Dataset records.
+ + + +
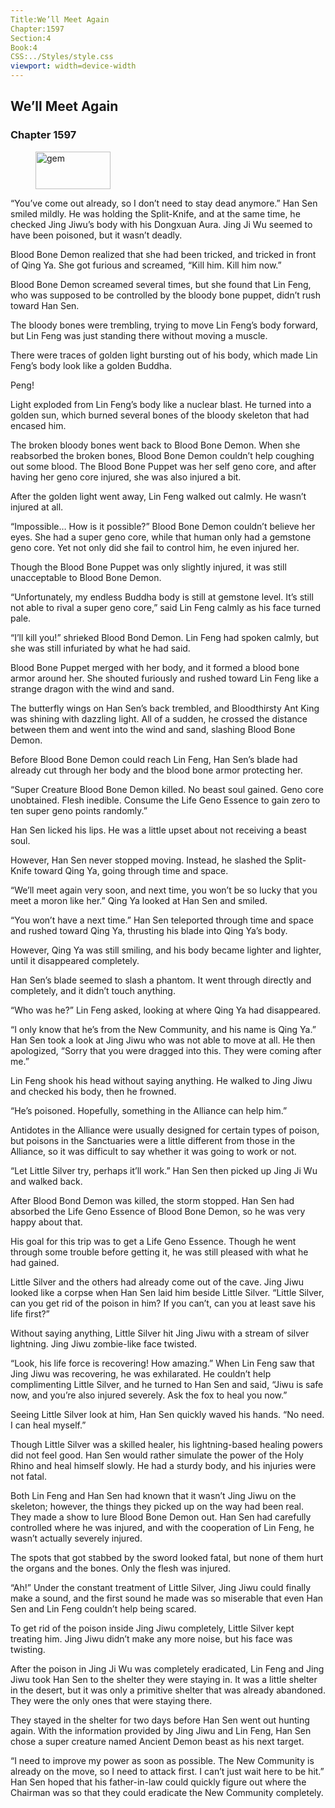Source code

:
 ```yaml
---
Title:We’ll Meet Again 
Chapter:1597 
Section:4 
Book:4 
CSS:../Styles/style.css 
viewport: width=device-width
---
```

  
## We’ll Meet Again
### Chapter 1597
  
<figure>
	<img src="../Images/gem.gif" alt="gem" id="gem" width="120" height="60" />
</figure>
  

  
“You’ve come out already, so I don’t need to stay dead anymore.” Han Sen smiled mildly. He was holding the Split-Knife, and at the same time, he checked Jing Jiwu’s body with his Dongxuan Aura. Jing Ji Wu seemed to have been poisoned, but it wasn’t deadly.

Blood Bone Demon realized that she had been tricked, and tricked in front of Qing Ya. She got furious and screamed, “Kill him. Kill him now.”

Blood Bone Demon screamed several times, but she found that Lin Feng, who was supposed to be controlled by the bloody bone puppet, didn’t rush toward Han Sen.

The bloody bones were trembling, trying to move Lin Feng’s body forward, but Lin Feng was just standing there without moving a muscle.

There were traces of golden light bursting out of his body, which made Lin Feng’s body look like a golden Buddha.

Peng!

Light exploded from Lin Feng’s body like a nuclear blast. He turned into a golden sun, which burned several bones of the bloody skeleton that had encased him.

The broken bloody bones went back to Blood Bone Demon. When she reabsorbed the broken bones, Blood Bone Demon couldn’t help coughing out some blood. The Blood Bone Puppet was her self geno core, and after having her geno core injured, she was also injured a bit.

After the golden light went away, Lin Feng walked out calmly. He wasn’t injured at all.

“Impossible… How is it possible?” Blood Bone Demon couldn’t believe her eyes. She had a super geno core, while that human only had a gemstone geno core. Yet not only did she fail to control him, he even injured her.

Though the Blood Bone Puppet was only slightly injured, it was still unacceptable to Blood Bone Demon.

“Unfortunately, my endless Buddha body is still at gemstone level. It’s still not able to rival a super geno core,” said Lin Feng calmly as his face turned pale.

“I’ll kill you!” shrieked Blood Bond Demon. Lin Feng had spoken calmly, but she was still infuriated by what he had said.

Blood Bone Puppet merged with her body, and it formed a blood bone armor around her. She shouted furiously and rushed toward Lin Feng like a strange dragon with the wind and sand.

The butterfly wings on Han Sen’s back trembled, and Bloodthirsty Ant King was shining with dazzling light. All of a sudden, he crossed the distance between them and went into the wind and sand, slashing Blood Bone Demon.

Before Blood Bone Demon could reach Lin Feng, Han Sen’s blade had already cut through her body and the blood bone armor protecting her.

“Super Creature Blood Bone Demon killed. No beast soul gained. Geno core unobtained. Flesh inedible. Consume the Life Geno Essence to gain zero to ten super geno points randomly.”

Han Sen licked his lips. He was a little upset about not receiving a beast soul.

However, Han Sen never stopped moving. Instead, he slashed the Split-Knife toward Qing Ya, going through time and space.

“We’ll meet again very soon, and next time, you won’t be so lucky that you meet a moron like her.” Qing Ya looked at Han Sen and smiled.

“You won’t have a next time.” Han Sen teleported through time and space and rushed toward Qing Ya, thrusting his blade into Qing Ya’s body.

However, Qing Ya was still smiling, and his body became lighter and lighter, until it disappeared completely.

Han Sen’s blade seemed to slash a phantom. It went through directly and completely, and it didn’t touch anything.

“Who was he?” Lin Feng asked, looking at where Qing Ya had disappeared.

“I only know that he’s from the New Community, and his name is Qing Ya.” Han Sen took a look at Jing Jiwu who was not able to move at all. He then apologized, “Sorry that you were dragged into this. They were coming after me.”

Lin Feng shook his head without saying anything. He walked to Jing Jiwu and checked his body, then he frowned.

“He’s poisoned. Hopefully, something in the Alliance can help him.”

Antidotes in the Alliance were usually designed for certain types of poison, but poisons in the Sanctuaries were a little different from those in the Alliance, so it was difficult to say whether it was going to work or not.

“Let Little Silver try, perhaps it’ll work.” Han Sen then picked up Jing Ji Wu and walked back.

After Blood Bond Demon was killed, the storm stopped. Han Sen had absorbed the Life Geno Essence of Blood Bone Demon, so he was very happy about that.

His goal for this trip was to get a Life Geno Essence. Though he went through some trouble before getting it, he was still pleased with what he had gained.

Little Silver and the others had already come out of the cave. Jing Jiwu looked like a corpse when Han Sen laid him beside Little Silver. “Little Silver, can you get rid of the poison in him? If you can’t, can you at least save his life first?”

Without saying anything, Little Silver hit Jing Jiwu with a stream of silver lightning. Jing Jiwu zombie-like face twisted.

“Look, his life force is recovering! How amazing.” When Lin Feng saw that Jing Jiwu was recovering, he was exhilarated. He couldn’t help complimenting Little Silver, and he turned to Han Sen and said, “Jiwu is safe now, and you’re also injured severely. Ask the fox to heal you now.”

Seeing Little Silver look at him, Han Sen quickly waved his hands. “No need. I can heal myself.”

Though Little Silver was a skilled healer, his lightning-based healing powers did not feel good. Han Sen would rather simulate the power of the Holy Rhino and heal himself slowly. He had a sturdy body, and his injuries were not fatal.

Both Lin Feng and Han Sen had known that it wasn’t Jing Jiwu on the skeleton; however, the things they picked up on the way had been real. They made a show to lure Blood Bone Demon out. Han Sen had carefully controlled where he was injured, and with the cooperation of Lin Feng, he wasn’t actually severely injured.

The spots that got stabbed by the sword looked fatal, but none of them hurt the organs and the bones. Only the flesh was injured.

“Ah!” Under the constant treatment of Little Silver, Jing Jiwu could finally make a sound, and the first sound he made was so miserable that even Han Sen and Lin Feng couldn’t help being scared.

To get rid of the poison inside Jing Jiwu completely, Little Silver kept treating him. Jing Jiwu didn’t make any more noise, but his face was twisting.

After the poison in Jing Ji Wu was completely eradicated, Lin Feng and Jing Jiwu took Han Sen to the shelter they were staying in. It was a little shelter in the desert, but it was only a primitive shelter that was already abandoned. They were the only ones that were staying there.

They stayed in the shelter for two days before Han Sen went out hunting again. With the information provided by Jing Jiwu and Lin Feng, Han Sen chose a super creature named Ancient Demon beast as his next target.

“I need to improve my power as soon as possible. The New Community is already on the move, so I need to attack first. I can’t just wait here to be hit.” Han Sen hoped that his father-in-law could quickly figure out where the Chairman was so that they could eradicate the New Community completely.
+ + + +
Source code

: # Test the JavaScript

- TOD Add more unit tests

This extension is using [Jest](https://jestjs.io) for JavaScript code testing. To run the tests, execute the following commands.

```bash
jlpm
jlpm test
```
+ + + +
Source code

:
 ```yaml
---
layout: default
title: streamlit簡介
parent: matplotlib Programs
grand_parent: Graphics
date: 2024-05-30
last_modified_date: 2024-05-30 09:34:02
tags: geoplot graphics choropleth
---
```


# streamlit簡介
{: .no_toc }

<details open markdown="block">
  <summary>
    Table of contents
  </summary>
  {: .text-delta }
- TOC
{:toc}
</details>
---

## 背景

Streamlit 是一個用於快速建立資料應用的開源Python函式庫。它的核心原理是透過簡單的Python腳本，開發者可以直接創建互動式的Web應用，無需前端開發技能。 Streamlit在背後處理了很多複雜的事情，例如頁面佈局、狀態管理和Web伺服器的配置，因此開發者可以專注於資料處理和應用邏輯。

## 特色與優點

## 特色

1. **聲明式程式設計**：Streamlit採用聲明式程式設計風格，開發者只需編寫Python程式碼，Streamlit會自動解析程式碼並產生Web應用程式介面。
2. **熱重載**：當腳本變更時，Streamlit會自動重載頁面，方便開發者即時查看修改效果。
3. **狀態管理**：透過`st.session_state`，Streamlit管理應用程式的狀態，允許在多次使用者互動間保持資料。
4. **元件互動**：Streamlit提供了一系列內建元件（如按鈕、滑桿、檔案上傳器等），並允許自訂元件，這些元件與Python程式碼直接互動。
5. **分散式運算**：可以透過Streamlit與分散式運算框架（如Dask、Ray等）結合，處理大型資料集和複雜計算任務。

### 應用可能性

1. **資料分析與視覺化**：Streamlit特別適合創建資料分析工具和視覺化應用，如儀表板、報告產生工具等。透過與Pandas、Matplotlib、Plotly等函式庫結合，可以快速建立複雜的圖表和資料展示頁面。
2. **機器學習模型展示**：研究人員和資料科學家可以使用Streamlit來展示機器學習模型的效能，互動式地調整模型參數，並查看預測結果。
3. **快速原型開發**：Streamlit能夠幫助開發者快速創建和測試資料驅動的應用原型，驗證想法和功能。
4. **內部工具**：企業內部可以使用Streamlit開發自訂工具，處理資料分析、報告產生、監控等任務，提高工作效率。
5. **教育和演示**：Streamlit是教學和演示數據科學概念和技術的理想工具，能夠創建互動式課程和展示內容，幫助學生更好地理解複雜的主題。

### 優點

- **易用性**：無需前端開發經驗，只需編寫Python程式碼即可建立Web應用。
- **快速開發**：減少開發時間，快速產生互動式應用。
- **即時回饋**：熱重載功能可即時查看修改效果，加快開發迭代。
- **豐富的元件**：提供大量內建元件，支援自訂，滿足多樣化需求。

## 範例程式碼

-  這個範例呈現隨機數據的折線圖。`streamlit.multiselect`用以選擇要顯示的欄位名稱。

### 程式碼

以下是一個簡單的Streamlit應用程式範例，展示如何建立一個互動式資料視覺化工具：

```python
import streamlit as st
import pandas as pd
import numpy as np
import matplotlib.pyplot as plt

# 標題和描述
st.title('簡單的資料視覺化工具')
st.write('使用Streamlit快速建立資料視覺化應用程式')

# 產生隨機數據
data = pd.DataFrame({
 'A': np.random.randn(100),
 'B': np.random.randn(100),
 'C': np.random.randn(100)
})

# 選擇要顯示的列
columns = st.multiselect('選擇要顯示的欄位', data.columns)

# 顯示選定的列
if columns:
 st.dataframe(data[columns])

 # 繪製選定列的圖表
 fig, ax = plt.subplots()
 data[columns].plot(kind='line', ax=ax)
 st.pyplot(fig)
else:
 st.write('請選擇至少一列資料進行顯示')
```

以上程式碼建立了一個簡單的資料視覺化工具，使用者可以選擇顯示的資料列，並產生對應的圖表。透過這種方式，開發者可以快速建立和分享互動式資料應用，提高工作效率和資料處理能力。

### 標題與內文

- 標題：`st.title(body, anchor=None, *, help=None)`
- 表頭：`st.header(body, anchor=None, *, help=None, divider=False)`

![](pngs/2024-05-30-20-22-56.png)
+ + + +
To do. Going back over the entries above, copy word for word every line from the one that has "and walked back." on through the one that has "Both Lin Feng".

Answer area.
“Let Little Silver try, perhaps it’ll work.” Han Sen then picked up Jing Ji Wu and walked back.

After Blood Bond Demon was killed, the storm stopped. Han Sen had absorbed the Life Geno Essence of Blood Bone Demon, so he was very happy about that.

His goal for this trip was to get a Life Geno Essence. Though he went through some trouble before getting it, he was still pleased with what he had gained.

Little Silver and the others had already come out of the cave. Jing Jiwu looked like a corpse when Han Sen laid him beside Little Silver. “Little Silver, can you get rid of the poison in him? If you can’t, can you at least save his life first?”

Without saying anything, Little Silver hit Jing Jiwu with a stream of silver lightning. Jing Jiwu zombie-like face twisted.

“Look, his life force is recovering! How amazing.” When Lin Feng saw that Jing Jiwu was recovering, he was exhilarated. He couldn’t help complimenting Little Silver, and he turned to Han Sen and said, “Jiwu is safe now, and you’re also injured severely. Ask the fox to heal you now.”

Seeing Little Silver look at him, Han Sen quickly waved his hands. “No need. I can heal myself.”

Though Little Silver was a skilled healer, his lightning-based healing powers did not feel good. Han Sen would rather simulate the power of the Holy Rhino and heal himself slowly. He had a sturdy body, and his injuries were not fatal.

Both Lin Feng and Han Sen had known that it wasn’t Jing Jiwu on the skeleton; however, the things they picked up on the way had been real. They made a show to lure Blood Bone Demon out. Han Sen had carefully controlled where he was injured, and with the cooperation of Lin Feng, he wasn’t actually severely injured.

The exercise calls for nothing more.